El número de manuscritos del Nuevo Testamento es abrumador en comparación con otros libros de la antigüedad, que generalmente varían de diez a veinte copias. Por el contrario, el Nuevo Testamento tiene aproximadamente 5.800 manuscritos griegos sobrevivientes. La mayoría para cualquier otro libro antiguo es la Ilíada de Homero, con 643, según Norman L. Geisler en Christian Apologetics 2nd ed. (Académico Baker, 2013).

Además, el lapso de tiempo entre la composición y la primera copia de un libro del mundo antiguo es de aproximadamente mil años. Compare esto con el primer manuscrito de un escrito del Nuevo Testamento, los papiros de John Ryland (ad 117-138). Este manuscrito sobrevivió en una generación del tiempo en que los eruditos creen que fue escrito (c. Ad 95). Libros completos (los papiros de Bodmer) están disponibles desde el año 200, solo un poco más de un siglo después de que se completara el Nuevo Testamento. Todo el Nuevo Testamento está realmente disponible en el Codex Vaticanus, que data del año 325 al año 350. Geisler dice que se completó dentro de los 250 años de la escritura original, mucho menos tiempo que cualquier otro libro de la antigüedad.

Ningún otro libro del mundo antiguo tiene una brecha de tiempo tan pequeña entre la composición y las primeras copias de manuscritos como el Nuevo Testamento.

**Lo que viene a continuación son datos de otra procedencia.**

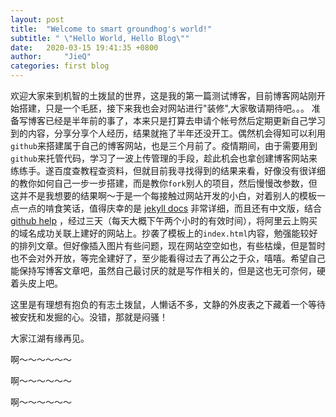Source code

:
 ```yaml
---
layout: post
title:  "Welcome to smart groundhog's world!"
subtitle: " \"Hello World, Hello Blog\""
date:   2020-03-15 19:41:35 +0800
author:     "JieQ"
categories: first blog
---
```

欢迎大家来到机智的土拨鼠的世界，这是我的第一篇测试博客，目前博客网站刚开始搭建，只是一个毛胚，接下来我也会对网站进行"装修",大家敬请期待吧。。。
准备写博客已经是半年前的事了，本来只是打算去申请个帐号然后定期更新自己学习到的内容，分享分享个人经历，结果就拖了半年还没开工。偶然机会得知可以利用`github`来搭建属于自己的博客网站，也是三个月前了。疫情期间，由于需要用到`github`来托管代码，学习了一波上传管理的手段，趁此机会也拿创建博客网站来练练手。遂百度查教程查资料，但就目前我寻找得到的结果来看，好像没有很详细的教你如何自己一步一步搭建，而是教你`fork`别人的项目，然后慢慢改参数，但这并不是我想要的结果啊～于是一个每接触过网站开发的小白，对着别人的模板一点一点的啃食笑话，值得庆幸的是 [jekyll docs][jekyll-docs] 非常详细，而且还有中文版，结合 [github help][github-help] ，经过三天（每天大概下午两个小时的有效时间），将阿里云上购买的域名成功关联上建好的网站上。抄袭了模板上的`index.html`内容，勉强能较好的排列文章。但好像插入图片有些问题，现在网站空空如也，有些枯燥，但是暂时也不会对外开放，等完全建好了，至少能看得过去了再公之于众，嘻嘻。希望自己能保持写博客文章吧，虽然自己最讨厌的就是写作相关的，但是这也无可奈何，硬着头皮上吧。

这里是有理想有抱负的有志土拨鼠，人懒话不多，文静的外皮表之下藏着一个等待被安抚和发掘的心。没错，那就是闷骚！

大家江湖有缘再见。

啊～～～～～～

啊～～～～～～ 

啊～～～～～～

[jekyll-docs]: http://jekyllrb.com/docs/home
[github-help]: https://help.github.com/cn
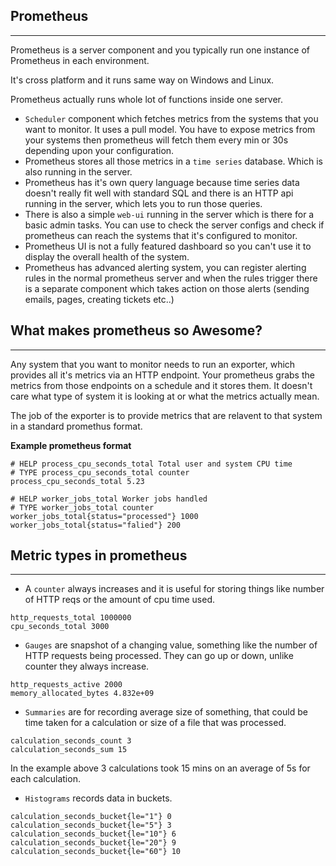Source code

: ## Prometheus
---
Prometheus is a server component and you typically run one instance of Prometheus in each environment.

It's cross platform and it runs same way on Windows and Linux.

Prometheus actually runs whole lot of functions inside one server.

- `Scheduler` component which fetches metrics from the systems that you want to monitor. It uses a pull model.
You have to expose metrics from your systems then prometheus will fetch them every min or 30s depending upon your configuration.
- Prometheus stores all those metrics in a `time series` database. Which is also running in the server.
- Prometheus has it's own query language because time series data doesn't really fit well with standard SQL and there is an HTTP api running in the server, which lets you to run those queries.
- There is also a simple `web-ui` running in the server which is there for a basic admin tasks. You can use to check the server configs and check if prometheus can reach the systems that it's configured to monitor.
- Prometheus UI is not a fully featured dashboard so you can't use it to display the overall health of the system.
- Prometheus has advanced alerting system, you can register alerting rules in the normal prometheus server and when the rules trigger there is a separate component which takes action on those alerts (sending emails, pages, creating tickets etc..)

## What makes prometheus so Awesome?
---
Any system that you want to monitor needs to run an exporter, which provides all it's metrics via an HTTP endpoint.
Your prometheus grabs the metrics from those endpoints on a schedule and it stores them. It doesn't care what type of system it is looking at or what the metrics actually mean.

The job of the exporter is to provide metrics that are relavent to that system in a standard promethus format.

**Example prometheus format**
```
# HELP process_cpu_seconds_total Total user and system CPU time
# TYPE process_cpu_seconds_total counter
process_cpu_seconds_total 5.23

# HELP worker_jobs_total Worker jobs handled
# TYPE worker_jobs_total counter
worker_jobs_total{status="processed"} 1000
worker_jobs_total{status="falied"} 200
```

## Metric types in prometheus
---
- A `counter` always increases and it is useful for storing things like number of HTTP reqs or the amount of cpu time used.
```
http_requests_total 1000000
cpu_seconds_total 3000
```
- `Gauges` are snapshot of a changing value, something like the number of HTTP requests being processed. They can go up or down, unlike counter they always increase.
```
http_requests_active 2000
memory_allocated_bytes 4.832e+09
```
- `Summaries` are for recording average size of something, that could be time taken for a calculation or size of a file that was processed.
```
calculation_seconds_count 3
calculation_seconds_sum 15
```
In the example above 3 calculations took 15 mins on an average of 5s for each calculation.
- `Histograms` records data in buckets.
```
calculation_seconds_bucket{le="1"} 0
calculation_seconds_bucket{le="5"} 3
calculation_seconds_bucket{le="10"} 6
calculation_seconds_bucket{le="20"} 9
calculation_seconds_bucket{le="60"} 10
```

Hay otras formas de demostrar que la Biblia tiene integridad, pero el hecho de que ningún otro manuscrito antiguo tenga tanta prueba es uno que los cristianos deben tener en cuenta cuando se trata de escépticos.

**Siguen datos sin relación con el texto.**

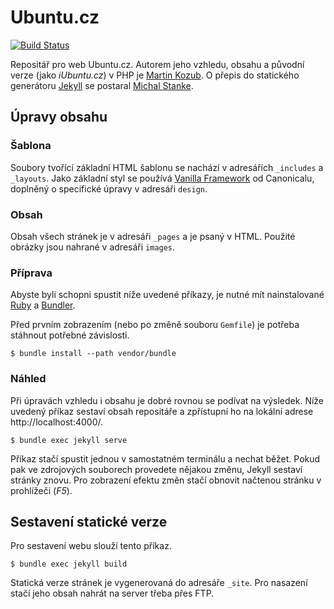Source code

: 
# Ubuntu.cz

[![Build Status](https://api.travis-ci.com/UbuntuCZ/ubuntu-cz.svg?branch=master)](https://travis-ci.com/UbuntuCZ/ubuntu-cz)

Repositář pro web Ubuntu.cz. Autorem jeho vzhledu, obsahu a původní verze (jako *iUbuntu.cz*) v PHP je [Martin Kozub](https://github.com/zubozrout). O přepis do statického generátoru [Jekyll](https://jekyllrb.com/) se postaral [Michal Stanke](https://github.com/MikkCZ/).

## Úpravy obsahu

### Šablona
Soubory tvořící základní HTML šablonu se nachází v adresářích `_includes` a `_layouts`. Jako základní styl se používá [Vanilla Framework](https://vanillaframework.io/) od Canonicalu, doplněný o specifické úpravy v adresáři `design`.

### Obsah
Obsah všech stránek je v adresáři `_pages` a je psaný v HTML. Použité obrázky jsou nahrané v adresáři `images`.

### Příprava
Abyste byli schopni spustit níže uvedené příkazy, je nutné mít nainstalované [Ruby](https://www.ruby-lang.org/en/documentation/installation/) a [Bundler](https://bundler.io/#getting-started).

Před prvním zobrazením (nebo po změně souboru `Gemfile`) je potřeba stáhnout potřebné závislosti.
```
$ bundle install --path vendor/bundle
```

### Náhled
Při úpravách vzhledu i obsahu je dobré rovnou se podívat na výsledek. Níže uvedený příkaz sestaví obsah repositáře a zpřístupní ho na lokální adrese http://localhost:4000/.
```
$ bundle exec jekyll serve
```
Příkaz stačí spustit jednou v samostatném terminálu a nechat běžet. Pokud pak ve zdrojových souborech provedete nějakou změnu, Jekyll sestaví stránky znovu. Pro zobrazení efektu změn stačí obnovit načtenou stránku v prohlížeči (*F5*).

## Sestavení statické verze
Pro sestavení webu slouží tento příkaz.
```
$ bundle exec jekyll build
```
Statická verze stránek je vygenerovaná do adresáře `_site`. Pro nasazení stačí jeho obsah nahrát na server třeba přes FTP.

Permítanme agregar también que, en lo que respecta a la ‘canonización’, es la posición de la Continuación de la Iglesia de Dios que todos los libros del Nuevo Testamento fueron conocidos por el Apóstol Juan y que transmitió ese conocimiento a las personas, como su sucesor, Policarpo de Esmirna .

La verdadera Iglesia de Dios ha tenido confianza en las escrituras del Nuevo Testamento tan pronto como estuvieron disponibles.